Over the next three years, he and I exchanged much email on the subject of
college regulations, requirements, foreign credit transfer, and credit by
examination. Essentially, Peter enjoyed the personalized
"mentored" version of BA in 4 Weeks. I have watched his
progress since, with interest.
The same set of doubts and objections about credit by
examination and, "only wanting a diploma rather than an
education", were voiced back then in internet fora as they are today.
Little has changed.
In BA in 4 Weeks Exam Profile, it reads
Whatever your relative
performance though, what matters is that you see it through to the
end and get the degree. Do not be swayed by the uninformed naysayers. Do
your own research and, above all, try the practice exams yourself.
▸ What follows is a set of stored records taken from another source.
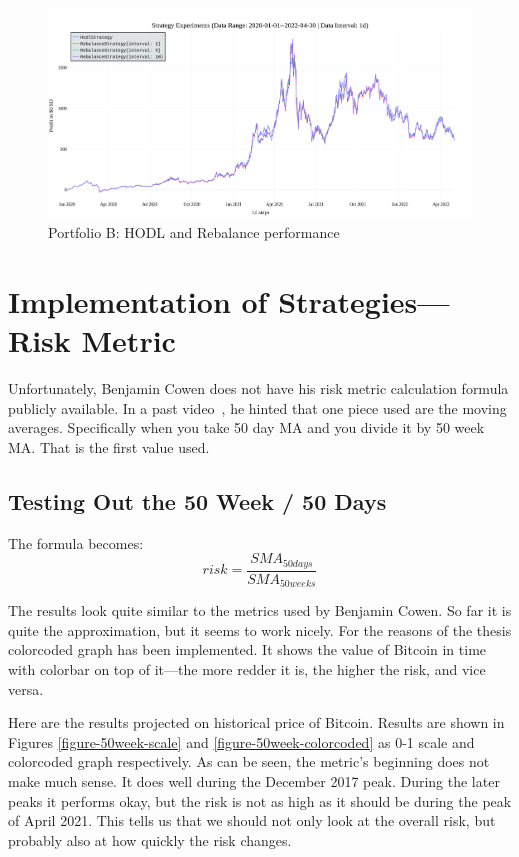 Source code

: \begin{figure}[!hbt]
    \centering
    \includegraphics[width=\columnwidth]{figures/benchmark-B.png}
    \caption{Portfolio B: HODL and Rebalance performance}
    \label{figure-benchmark-2}
\end{figure}

\section{Implementation of Strategies---Risk Metric}
\label{section-strategies}

Unfortunately, Benjamin Cowen does not have his risk metric calculation formula publicly available. In a past video~\cite{youtube:cowen-moving-average}, he hinted that one piece used are the moving averages. Specifically when you take 50 day MA and you divide it by 50 week MA. That is the first value used.

\subsection*{Testing Out the 50 Week / 50 Days}
\label{subsection-50week50days}
The formula becomes:
$$risk = \frac{\mathit{SMA}_{50 days}}{\mathit{SMA}_{50 weeks}}$$

The results look quite similar to the metrics used by Benjamin Cowen. So far it is quite the approximation, but it seems to work nicely. For the reasons of the thesis colorcoded graph has been implemented. It shows the value of Bitcoin in time with colorbar on top of it---the more redder it is, the higher the risk, and vice versa.

Here are the results projected on historical price of Bitcoin. Results are shown in Figures \ref{figure-50week-scale} and \ref{figure-50week-colorcoded} as 0-1 scale and colorcoded graph respectively. As can be seen, the metric's beginning does not make much sense. It does well during the December 2017 peak. During the later peaks it performs okay, but the risk is not as high as it should be during the peak of April 2021. This tells us that we should not only look at the overall risk, but probably also at how quickly the risk changes.

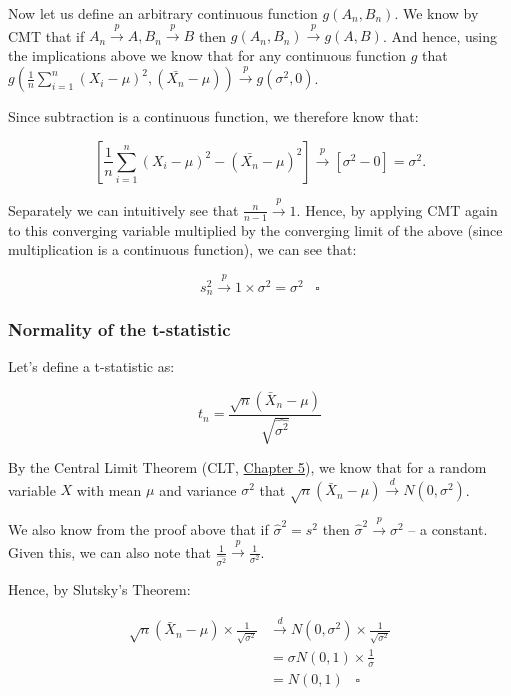 \documentclass[
]{book}
\begin{document}
Now let us define an arbitrary continuous function \(g(A_n,B_n)\). We know by CMT that if \(A_n \xrightarrow{p} A, B_n \xrightarrow{p} B\) then \(g(A_n, B_n) \xrightarrow{p} g(A,B)\). And hence, using the implications above we know that for any continuous function \(g\) that \(g(\frac{1}{n}\sum_{i=1}^n(X_i - \mu)^2, (\bar{X_n} - \mu)) \xrightarrow{p} g(\sigma^2,0)\).

Since subtraction is a continuous function, we therefore know that:

\[ \left[\frac{1}{n}\sum_{i=1}^n(X_i - \mu)^2 - (\bar{X_n}-\mu)^2\right] \xrightarrow{p} \left[\sigma^2 - 0\right] = \sigma^2.\]

Separately we can intuitively see that \(\frac{n}{n-1} \xrightarrow{p} 1.\) Hence, by applying CMT again to this converging variable multiplied by the converging limit of the above (since multiplication is a continuous function), we can see that:

\[ s^2_n \xrightarrow{p} 1 \times \sigma^2 = \sigma^2 \;\;\; \square\]

\hypertarget{normality-of-the-t-statistic}{%
\subsubsection{Normality of the t-statistic}\label{normality-of-the-t-statistic}}

Let's define a t-statistic as:

\[ t_n = \frac{\sqrt{n}(\bar{X}_n-\mu)}{\sqrt{\hat{\sigma^2}}}\]

By the Central Limit Theorem (CLT, \protect\hyperlink{wlln}{Chapter 5}), we know that for a random variable \(X\) with mean \(\mu\) and variance \(\sigma^2\) that \(\sqrt{n}(\bar{X}_n - \mu) \xrightarrow{d} N(0,\sigma^2)\).

We also know from the proof above that if \(\hat{\sigma}^2 = s^2\) then \(\hat{\sigma}^2 \xrightarrow{p} \sigma^2\) -- a constant. Given this, we can also note that \(\frac{1}{\hat{\sigma^2}} \xrightarrow{p} \frac{1}{\sigma^2}\).

Hence, by Slutsky's Theorem:

\begin{align}
\sqrt{n}(\bar{X}_n-\mu) \times \frac{1}{\sqrt{\sigma^2}} &\xrightarrow{d} N(0,\sigma^2) \times \frac{1}{\sqrt{\sigma^2}} \\
&= \sigma N(0,1) \times \frac{1}{\sigma}\\
&= N(0,1) \;\;\; \square
\end{align}
\end{document}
While some will wag a finger
and offer a host reasons why it can't be done, you'll be off earning your
bachelor diploma. There is no more eloquent riposte
Below is a liltle snippet of the jabs'n'jibes and
interestingly, the predictions of Peter’s future performance, made back in
Below that is Peter's “eloquent reposte”.
From: Wes & Linda Grady (email@example.com)
I am totally amazed. A 20 year old individual,
without any prior course work scores a 500 on the Graduate Record Exam,
multiple choice exam, and the Regents College is prepared to give him 24
credits for it. That is the equivalent of 8 courses in the subject
area and in most schools, equal to the number of courses that are required
to complete a major.
In my opinion, that not only seems excessive, it
reflects poorly upon the degree that might be awarded. One multiple
choice exam, with no prior course work and no preparation is not worth 24
credits in any program.
Wes & Linda Grady wrote:
. . Eight courses at any college or university will
require the writing of papers, extensive reading and discussion of complex
idea in the subject area. Because someone is able to pass a single multiple
choice exam does not suggest that he or she has reached the level of
expertise in that subject to be awarded 24 credits and if you think
otherwise then I have to believe that you are not seeking an education, but
only to accumulate credits and obtain a degree. The first time
this wonder-boy gets into a real discussion with someone familiar with
political science, I suspect he will come off looking rather poorly.
Lawrie Miller (LAW11@ix.netcom.com)
The only empirical data we have suggest the kid
may well clean their clocks!
From: SA (SA@SA.COM)
Had the student challenged the individual exams I
would have less problem accepting the credits. The inherent problem here is
that we may be encouraging students to study to only pass exams...thereby
missing a complete and thorough education.
Read more from this thread
Peter completed his degree at Excelsior and graduated
magna cum laude. He applied to ten of the top 20 or so, UK university
graduate schools on the strength of his Excelsior degree, and received nine
formal offers from the ten applications. He opted to study at the
University of Warwick, one of Britain best universities, earning a Master
of Arts degree with distinction in Political Economy. Today
aged 24, he is on the career fast track as an investment Accounts manager
for a financial services group in Liechtenstein, which specializes in serving
the financial needs of the world's glitterati (the rich and famous).